De intercom van de Whitley was eveneens stuk. De staartschutter kwam zonder parachute naar de cockpit. Hij werd meteen naar achter gestuurd en kreeg het bevel te springen. Wat de arme jongeman, de 20-jarige Sgt William Whiting, vervolgens uitvoerde, zal wel nooit geweten zijn. Was zijn valscherm stukgeschoten of verbrand en wilde hij zijn makkers hiervan op de hoogte brengen ? Feit is dat William Whiting het niet overleefde. Zijn graf vinden we te Gosselies terug.  

Sgt Whicher probeerde nogmaals tevergeefs de radio. Sgt Black sprong langs voor, Sgt Whicher verliet het vliegtuig langs de zijkant. De piloot, P/O Silva was zwaar verbrand aan zijn gezicht, nek en polsen, en zijn harnas en zwemvest stonden in brand.

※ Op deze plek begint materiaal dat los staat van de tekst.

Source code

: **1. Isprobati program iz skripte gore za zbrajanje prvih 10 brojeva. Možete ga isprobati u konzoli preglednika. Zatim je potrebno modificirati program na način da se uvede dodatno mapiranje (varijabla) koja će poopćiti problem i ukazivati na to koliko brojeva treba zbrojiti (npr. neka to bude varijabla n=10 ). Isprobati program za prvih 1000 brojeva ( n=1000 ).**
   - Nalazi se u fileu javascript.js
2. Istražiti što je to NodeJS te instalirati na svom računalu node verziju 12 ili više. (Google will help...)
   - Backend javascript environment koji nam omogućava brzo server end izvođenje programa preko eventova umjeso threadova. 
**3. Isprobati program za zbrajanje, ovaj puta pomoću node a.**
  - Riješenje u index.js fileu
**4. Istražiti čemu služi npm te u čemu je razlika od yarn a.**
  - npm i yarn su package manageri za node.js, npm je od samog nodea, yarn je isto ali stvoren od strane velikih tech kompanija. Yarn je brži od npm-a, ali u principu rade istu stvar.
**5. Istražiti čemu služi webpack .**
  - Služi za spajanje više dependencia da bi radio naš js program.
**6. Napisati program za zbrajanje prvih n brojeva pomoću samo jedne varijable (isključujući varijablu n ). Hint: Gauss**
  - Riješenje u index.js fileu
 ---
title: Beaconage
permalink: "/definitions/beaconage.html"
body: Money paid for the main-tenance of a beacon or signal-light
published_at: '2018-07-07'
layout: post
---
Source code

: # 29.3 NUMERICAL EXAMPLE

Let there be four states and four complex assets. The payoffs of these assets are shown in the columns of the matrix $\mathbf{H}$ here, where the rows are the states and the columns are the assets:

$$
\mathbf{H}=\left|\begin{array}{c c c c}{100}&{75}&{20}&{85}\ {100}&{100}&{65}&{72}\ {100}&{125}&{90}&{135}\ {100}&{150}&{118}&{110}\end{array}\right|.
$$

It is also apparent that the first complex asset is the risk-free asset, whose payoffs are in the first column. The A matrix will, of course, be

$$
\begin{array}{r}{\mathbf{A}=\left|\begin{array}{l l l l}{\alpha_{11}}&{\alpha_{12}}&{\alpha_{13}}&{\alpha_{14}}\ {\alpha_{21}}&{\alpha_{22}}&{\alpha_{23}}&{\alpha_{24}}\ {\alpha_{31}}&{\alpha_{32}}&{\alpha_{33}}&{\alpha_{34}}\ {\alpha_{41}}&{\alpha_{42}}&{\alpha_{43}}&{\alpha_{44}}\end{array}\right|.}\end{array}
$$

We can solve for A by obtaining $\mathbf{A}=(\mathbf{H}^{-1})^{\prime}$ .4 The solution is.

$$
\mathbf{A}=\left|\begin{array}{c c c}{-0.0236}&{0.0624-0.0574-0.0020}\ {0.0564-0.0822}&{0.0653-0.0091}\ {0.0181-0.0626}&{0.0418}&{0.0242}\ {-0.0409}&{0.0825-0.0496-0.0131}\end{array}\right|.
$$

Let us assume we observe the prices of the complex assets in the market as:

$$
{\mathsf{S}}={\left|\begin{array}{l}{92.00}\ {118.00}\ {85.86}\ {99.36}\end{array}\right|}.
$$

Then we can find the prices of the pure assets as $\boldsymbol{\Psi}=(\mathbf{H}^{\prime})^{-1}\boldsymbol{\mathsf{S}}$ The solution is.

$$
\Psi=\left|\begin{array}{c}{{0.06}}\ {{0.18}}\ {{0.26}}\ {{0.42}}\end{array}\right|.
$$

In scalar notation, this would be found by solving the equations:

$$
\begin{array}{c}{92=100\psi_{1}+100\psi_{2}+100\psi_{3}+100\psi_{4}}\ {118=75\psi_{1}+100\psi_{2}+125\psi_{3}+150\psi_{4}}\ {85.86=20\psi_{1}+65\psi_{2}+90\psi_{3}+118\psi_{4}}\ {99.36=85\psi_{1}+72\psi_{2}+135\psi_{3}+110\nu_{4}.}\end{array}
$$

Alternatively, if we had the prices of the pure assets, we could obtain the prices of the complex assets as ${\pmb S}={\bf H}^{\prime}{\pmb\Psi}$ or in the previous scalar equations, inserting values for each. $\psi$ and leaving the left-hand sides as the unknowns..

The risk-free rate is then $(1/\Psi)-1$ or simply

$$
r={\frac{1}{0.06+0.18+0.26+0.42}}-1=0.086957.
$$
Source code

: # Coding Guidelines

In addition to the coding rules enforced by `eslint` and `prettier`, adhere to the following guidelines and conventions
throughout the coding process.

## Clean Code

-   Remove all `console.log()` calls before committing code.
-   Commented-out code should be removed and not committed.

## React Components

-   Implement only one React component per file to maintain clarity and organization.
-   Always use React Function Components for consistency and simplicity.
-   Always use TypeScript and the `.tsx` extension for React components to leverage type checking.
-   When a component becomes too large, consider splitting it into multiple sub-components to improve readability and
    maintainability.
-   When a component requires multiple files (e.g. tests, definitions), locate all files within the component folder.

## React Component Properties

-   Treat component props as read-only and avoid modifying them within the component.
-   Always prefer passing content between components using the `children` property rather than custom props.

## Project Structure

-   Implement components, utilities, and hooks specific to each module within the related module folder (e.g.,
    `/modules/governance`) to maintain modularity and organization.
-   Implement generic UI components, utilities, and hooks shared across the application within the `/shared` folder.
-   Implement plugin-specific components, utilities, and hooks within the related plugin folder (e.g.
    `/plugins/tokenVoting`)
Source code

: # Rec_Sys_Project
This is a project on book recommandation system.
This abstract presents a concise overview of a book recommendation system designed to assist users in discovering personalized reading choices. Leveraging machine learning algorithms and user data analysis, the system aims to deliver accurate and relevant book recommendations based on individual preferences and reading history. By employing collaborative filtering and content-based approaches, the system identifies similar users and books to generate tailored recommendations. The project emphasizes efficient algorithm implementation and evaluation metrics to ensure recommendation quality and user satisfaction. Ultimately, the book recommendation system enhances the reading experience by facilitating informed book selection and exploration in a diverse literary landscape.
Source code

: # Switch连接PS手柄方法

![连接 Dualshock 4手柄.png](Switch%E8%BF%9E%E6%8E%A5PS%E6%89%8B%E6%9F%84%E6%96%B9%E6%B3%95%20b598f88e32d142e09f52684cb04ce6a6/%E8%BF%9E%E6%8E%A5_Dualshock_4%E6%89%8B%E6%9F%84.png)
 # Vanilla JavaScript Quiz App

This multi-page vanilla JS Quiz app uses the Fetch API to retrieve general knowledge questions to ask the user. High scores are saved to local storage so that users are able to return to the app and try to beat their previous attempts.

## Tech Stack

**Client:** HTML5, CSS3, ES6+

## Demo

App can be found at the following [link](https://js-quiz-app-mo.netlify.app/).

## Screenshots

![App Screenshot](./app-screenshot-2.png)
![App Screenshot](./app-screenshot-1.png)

Hij kon zijn parachute maar aan één haak vastmaken, maar er was geen tijd te verliezen en hij sprong dan maar doorheen het vuur. Enkele seconden later explodeerde het toestel. De Whitley stortte neer op een kruispunt in het bos van Soleilmont, bij Fleurus.

Sgt Whicher, de radiotelegrafist, trok zo snel mogelijk aan het koord, verloor het bewustzijn maar kwam weer bij net voor hij de grond raakte.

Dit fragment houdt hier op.